▸ Task inputs
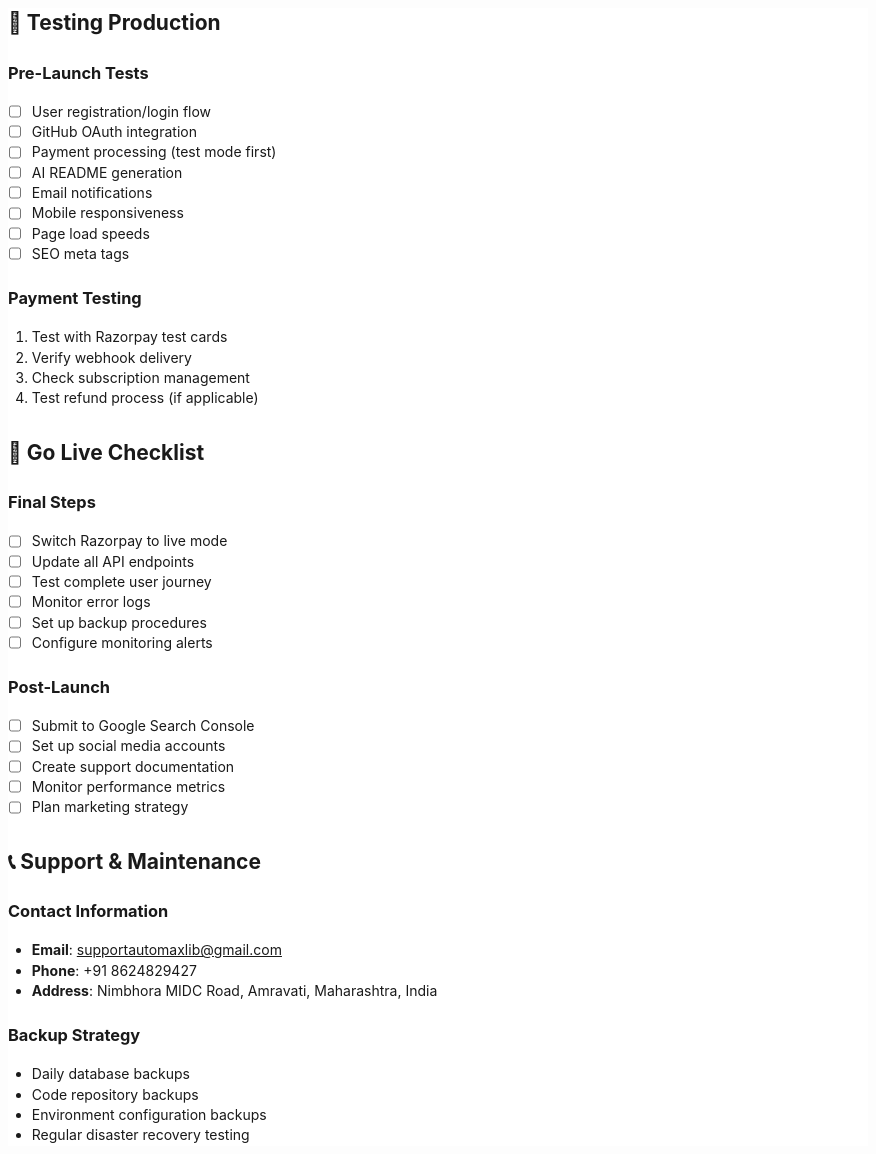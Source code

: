 ## 🧪 **Testing Production**

### **Pre-Launch Tests**
- [ ] User registration/login flow
- [ ] GitHub OAuth integration
- [ ] Payment processing (test mode first)
- [ ] AI README generation
- [ ] Email notifications
- [ ] Mobile responsiveness
- [ ] Page load speeds
- [ ] SEO meta tags

### **Payment Testing**
1. Test with Razorpay test cards
2. Verify webhook delivery
3. Check subscription management
4. Test refund process (if applicable)

## 🚀 **Go Live Checklist**

### **Final Steps**
- [ ] Switch Razorpay to live mode
- [ ] Update all API endpoints
- [ ] Test complete user journey
- [ ] Monitor error logs
- [ ] Set up backup procedures
- [ ] Configure monitoring alerts

### **Post-Launch**
- [ ] Submit to Google Search Console
- [ ] Set up social media accounts
- [ ] Create support documentation
- [ ] Monitor performance metrics
- [ ] Plan marketing strategy

## 📞 **Support & Maintenance**

### **Contact Information**
- **Email**: supportautomaxlib@gmail.com
- **Phone**: +91 8624829427
- **Address**: Nimbhora MIDC Road, Amravati, Maharashtra, India

### **Backup Strategy**
- Daily database backups
- Code repository backups
- Environment configuration backups
- Regular disaster recovery testing
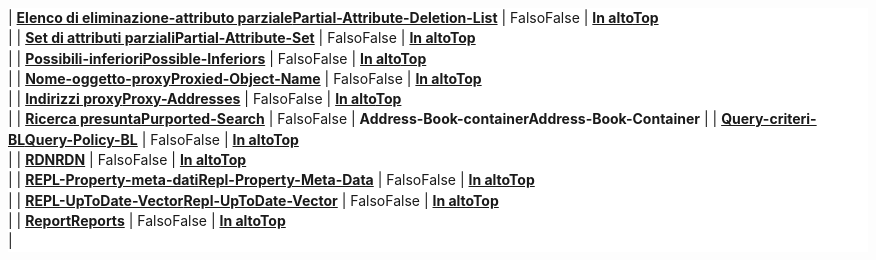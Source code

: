 | [<span data-ttu-id="d1b30-279">**Elenco di eliminazione-attributo parziale**</span><span class="sxs-lookup"><span data-stu-id="d1b30-279">**Partial-Attribute-Deletion-List**</span></span>](a-partialattributedeletionlist.md) | <span data-ttu-id="d1b30-280">Falso</span><span class="sxs-lookup"><span data-stu-id="d1b30-280">False</span></span>     | [<span data-ttu-id="d1b30-281">**In alto**</span><span class="sxs-lookup"><span data-stu-id="d1b30-281">**Top**</span></span>](c-top.md)<br/>                            |
| [<span data-ttu-id="d1b30-282">**Set di attributi parziali**</span><span class="sxs-lookup"><span data-stu-id="d1b30-282">**Partial-Attribute-Set**</span></span>](a-partialattributeset.md)                    | <span data-ttu-id="d1b30-283">Falso</span><span class="sxs-lookup"><span data-stu-id="d1b30-283">False</span></span>     | [<span data-ttu-id="d1b30-284">**In alto**</span><span class="sxs-lookup"><span data-stu-id="d1b30-284">**Top**</span></span>](c-top.md)<br/>                            |
| [<span data-ttu-id="d1b30-285">**Possibili-inferiori**</span><span class="sxs-lookup"><span data-stu-id="d1b30-285">**Possible-Inferiors**</span></span>](a-possibleinferiors.md)                         | <span data-ttu-id="d1b30-286">Falso</span><span class="sxs-lookup"><span data-stu-id="d1b30-286">False</span></span>     | [<span data-ttu-id="d1b30-287">**In alto**</span><span class="sxs-lookup"><span data-stu-id="d1b30-287">**Top**</span></span>](c-top.md)<br/>                            |
| [<span data-ttu-id="d1b30-288">**Nome-oggetto-proxy**</span><span class="sxs-lookup"><span data-stu-id="d1b30-288">**Proxied-Object-Name**</span></span>](a-proxiedobjectname.md)                        | <span data-ttu-id="d1b30-289">Falso</span><span class="sxs-lookup"><span data-stu-id="d1b30-289">False</span></span>     | [<span data-ttu-id="d1b30-290">**In alto**</span><span class="sxs-lookup"><span data-stu-id="d1b30-290">**Top**</span></span>](c-top.md)<br/>                            |
| [<span data-ttu-id="d1b30-291">**Indirizzi proxy**</span><span class="sxs-lookup"><span data-stu-id="d1b30-291">**Proxy-Addresses**</span></span>](a-proxyaddresses.md)                               | <span data-ttu-id="d1b30-292">Falso</span><span class="sxs-lookup"><span data-stu-id="d1b30-292">False</span></span>     | [<span data-ttu-id="d1b30-293">**In alto**</span><span class="sxs-lookup"><span data-stu-id="d1b30-293">**Top**</span></span>](c-top.md)<br/>                            |
| [<span data-ttu-id="d1b30-294">**Ricerca presunta**</span><span class="sxs-lookup"><span data-stu-id="d1b30-294">**Purported-Search**</span></span>](a-purportedsearch.md)                             | <span data-ttu-id="d1b30-295">Falso</span><span class="sxs-lookup"><span data-stu-id="d1b30-295">False</span></span>     | <span data-ttu-id="d1b30-296">**Address-Book-container**</span><span class="sxs-lookup"><span data-stu-id="d1b30-296">**Address-Book-Container**</span></span>                                 |
| [<span data-ttu-id="d1b30-297">**Query-criteri-BL**</span><span class="sxs-lookup"><span data-stu-id="d1b30-297">**Query-Policy-BL**</span></span>](a-querypolicybl.md)                                | <span data-ttu-id="d1b30-298">Falso</span><span class="sxs-lookup"><span data-stu-id="d1b30-298">False</span></span>     | [<span data-ttu-id="d1b30-299">**In alto**</span><span class="sxs-lookup"><span data-stu-id="d1b30-299">**Top**</span></span>](c-top.md)<br/>                            |
| [<span data-ttu-id="d1b30-300">**RDN**</span><span class="sxs-lookup"><span data-stu-id="d1b30-300">**RDN**</span></span>](a-name.md)                                                     | <span data-ttu-id="d1b30-301">Falso</span><span class="sxs-lookup"><span data-stu-id="d1b30-301">False</span></span>     | [<span data-ttu-id="d1b30-302">**In alto**</span><span class="sxs-lookup"><span data-stu-id="d1b30-302">**Top**</span></span>](c-top.md)<br/>                            |
| [<span data-ttu-id="d1b30-303">**REPL-Property-meta-dati**</span><span class="sxs-lookup"><span data-stu-id="d1b30-303">**Repl-Property-Meta-Data**</span></span>](a-replpropertymetadata.md)                 | <span data-ttu-id="d1b30-304">Falso</span><span class="sxs-lookup"><span data-stu-id="d1b30-304">False</span></span>     | [<span data-ttu-id="d1b30-305">**In alto**</span><span class="sxs-lookup"><span data-stu-id="d1b30-305">**Top**</span></span>](c-top.md)<br/>                            |
| [<span data-ttu-id="d1b30-306">**REPL-UpToDate-Vector**</span><span class="sxs-lookup"><span data-stu-id="d1b30-306">**Repl-UpToDate-Vector**</span></span>](a-repluptodatevector.md)                      | <span data-ttu-id="d1b30-307">Falso</span><span class="sxs-lookup"><span data-stu-id="d1b30-307">False</span></span>     | [<span data-ttu-id="d1b30-308">**In alto**</span><span class="sxs-lookup"><span data-stu-id="d1b30-308">**Top**</span></span>](c-top.md)<br/>                            |
| [<span data-ttu-id="d1b30-309">**Report**</span><span class="sxs-lookup"><span data-stu-id="d1b30-309">**Reports**</span></span>](a-directreports.md)                                        | <span data-ttu-id="d1b30-310">Falso</span><span class="sxs-lookup"><span data-stu-id="d1b30-310">False</span></span>     | [<span data-ttu-id="d1b30-311">**In alto**</span><span class="sxs-lookup"><span data-stu-id="d1b30-311">**Top**</span></span>](c-top.md)<br/>                            |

▸ Task directions
Return every entry unchanged and skip the pictures.

▸ Result of the task
Source code

: ## 🧪 **Testing Production**

### **Pre-Launch Tests**
- [ ] User registration/login flow
- [ ] GitHub OAuth integration
- [ ] Payment processing (test mode first)
- [ ] AI README generation
- [ ] Email notifications
- [ ] Mobile responsiveness
- [ ] Page load speeds
- [ ] SEO meta tags

### **Payment Testing**
1. Test with Razorpay test cards
2. Verify webhook delivery
3. Check subscription management
4. Test refund process (if applicable)

## 🚀 **Go Live Checklist**

### **Final Steps**
- [ ] Switch Razorpay to live mode
- [ ] Update all API endpoints
- [ ] Test complete user journey
- [ ] Monitor error logs
- [ ] Set up backup procedures
- [ ] Configure monitoring alerts

### **Post-Launch**
- [ ] Submit to Google Search Console
- [ ] Set up social media accounts
- [ ] Create support documentation
- [ ] Monitor performance metrics
- [ ] Plan marketing strategy

## 📞 **Support & Maintenance**

### **Contact Information**
- **Email**: supportautomaxlib@gmail.com
- **Phone**: +91 8624829427
- **Address**: Nimbhora MIDC Road, Amravati, Maharashtra, India

### **Backup Strategy**
- Daily database backups
- Code repository backups
- Environment configuration backups
- Regular disaster recovery testing
Source code

: | [<span data-ttu-id="d1b30-279">**Elenco di eliminazione-attributo parziale**</span><span class="sxs-lookup"><span data-stu-id="d1b30-279">**Partial-Attribute-Deletion-List**</span></span>](a-partialattributedeletionlist.md) | <span data-ttu-id="d1b30-280">Falso</span><span class="sxs-lookup"><span data-stu-id="d1b30-280">False</span></span>     | [<span data-ttu-id="d1b30-281">**In alto**</span><span class="sxs-lookup"><span data-stu-id="d1b30-281">**Top**</span></span>](c-top.md)<br/>                            |
| [<span data-ttu-id="d1b30-282">**Set di attributi parziali**</span><span class="sxs-lookup"><span data-stu-id="d1b30-282">**Partial-Attribute-Set**</span></span>](a-partialattributeset.md)                    | <span data-ttu-id="d1b30-283">Falso</span><span class="sxs-lookup"><span data-stu-id="d1b30-283">False</span></span>     | [<span data-ttu-id="d1b30-284">**In alto**</span><span class="sxs-lookup"><span data-stu-id="d1b30-284">**Top**</span></span>](c-top.md)<br/>                            |
| [<span data-ttu-id="d1b30-285">**Possibili-inferiori**</span><span class="sxs-lookup"><span data-stu-id="d1b30-285">**Possible-Inferiors**</span></span>](a-possibleinferiors.md)                         | <span data-ttu-id="d1b30-286">Falso</span><span class="sxs-lookup"><span data-stu-id="d1b30-286">False</span></span>     | [<span data-ttu-id="d1b30-287">**In alto**</span><span class="sxs-lookup"><span data-stu-id="d1b30-287">**Top**</span></span>](c-top.md)<br/>                            |
| [<span data-ttu-id="d1b30-288">**Nome-oggetto-proxy**</span><span class="sxs-lookup"><span data-stu-id="d1b30-288">**Proxied-Object-Name**</span></span>](a-proxiedobjectname.md)                        | <span data-ttu-id="d1b30-289">Falso</span><span class="sxs-lookup"><span data-stu-id="d1b30-289">False</span></span>     | [<span data-ttu-id="d1b30-290">**In alto**</span><span class="sxs-lookup"><span data-stu-id="d1b30-290">**Top**</span></span>](c-top.md)<br/>                            |
| [<span data-ttu-id="d1b30-291">**Indirizzi proxy**</span><span class="sxs-lookup"><span data-stu-id="d1b30-291">**Proxy-Addresses**</span></span>](a-proxyaddresses.md)                               | <span data-ttu-id="d1b30-292">Falso</span><span class="sxs-lookup"><span data-stu-id="d1b30-292">False</span></span>     | [<span data-ttu-id="d1b30-293">**In alto**</span><span class="sxs-lookup"><span data-stu-id="d1b30-293">**Top**</span></span>](c-top.md)<br/>                            |
| [<span data-ttu-id="d1b30-294">**Ricerca presunta**</span><span class="sxs-lookup"><span data-stu-id="d1b30-294">**Purported-Search**</span></span>](a-purportedsearch.md)                             | <span data-ttu-id="d1b30-295">Falso</span><span class="sxs-lookup"><span data-stu-id="d1b30-295">False</span></span>     | <span data-ttu-id="d1b30-296">**Address-Book-container**</span><span class="sxs-lookup"><span data-stu-id="d1b30-296">**Address-Book-Container**</span></span>                                 |
| [<span data-ttu-id="d1b30-297">**Query-criteri-BL**</span><span class="sxs-lookup"><span data-stu-id="d1b30-297">**Query-Policy-BL**</span></span>](a-querypolicybl.md)                                | <span data-ttu-id="d1b30-298">Falso</span><span class="sxs-lookup"><span data-stu-id="d1b30-298">False</span></span>     | [<span data-ttu-id="d1b30-299">**In alto**</span><span class="sxs-lookup"><span data-stu-id="d1b30-299">**Top**</span></span>](c-top.md)<br/>                            |
| [<span data-ttu-id="d1b30-300">**RDN**</span><span class="sxs-lookup"><span data-stu-id="d1b30-300">**RDN**</span></span>](a-name.md)                                                     | <span data-ttu-id="d1b30-301">Falso</span><span class="sxs-lookup"><span data-stu-id="d1b30-301">False</span></span>     | [<span data-ttu-id="d1b30-302">**In alto**</span><span class="sxs-lookup"><span data-stu-id="d1b30-302">**Top**</span></span>](c-top.md)<br/>                            |
| [<span data-ttu-id="d1b30-303">**REPL-Property-meta-dati**</span><span class="sxs-lookup"><span data-stu-id="d1b30-303">**Repl-Property-Meta-Data**</span></span>](a-replpropertymetadata.md)                 | <span data-ttu-id="d1b30-304">Falso</span><span class="sxs-lookup"><span data-stu-id="d1b30-304">False</span></span>     | [<span data-ttu-id="d1b30-305">**In alto**</span><span class="sxs-lookup"><span data-stu-id="d1b30-305">**Top**</span></span>](c-top.md)<br/>                            |
| [<span data-ttu-id="d1b30-306">**REPL-UpToDate-Vector**</span><span class="sxs-lookup"><span data-stu-id="d1b30-306">**Repl-UpToDate-Vector**</span></span>](a-repluptodatevector.md)                      | <span data-ttu-id="d1b30-307">Falso</span><span class="sxs-lookup"><span data-stu-id="d1b30-307">False</span></span>     | [<span data-ttu-id="d1b30-308">**In alto**</span><span class="sxs-lookup"><span data-stu-id="d1b30-308">**Top**</span></span>](c-top.md)<br/>                            |
| [<span data-ttu-id="d1b30-309">**Report**</span><span class="sxs-lookup"><span data-stu-id="d1b30-309">**Reports**</span></span>](a-directreports.md)                                        | <span data-ttu-id="d1b30-310">Falso</span><span class="sxs-lookup"><span data-stu-id="d1b30-310">False</span></span>     | [<span data-ttu-id="d1b30-311">**In alto**</span><span class="sxs-lookup"><span data-stu-id="d1b30-311">**Top**</span></span>](c-top.md)<br/>                            |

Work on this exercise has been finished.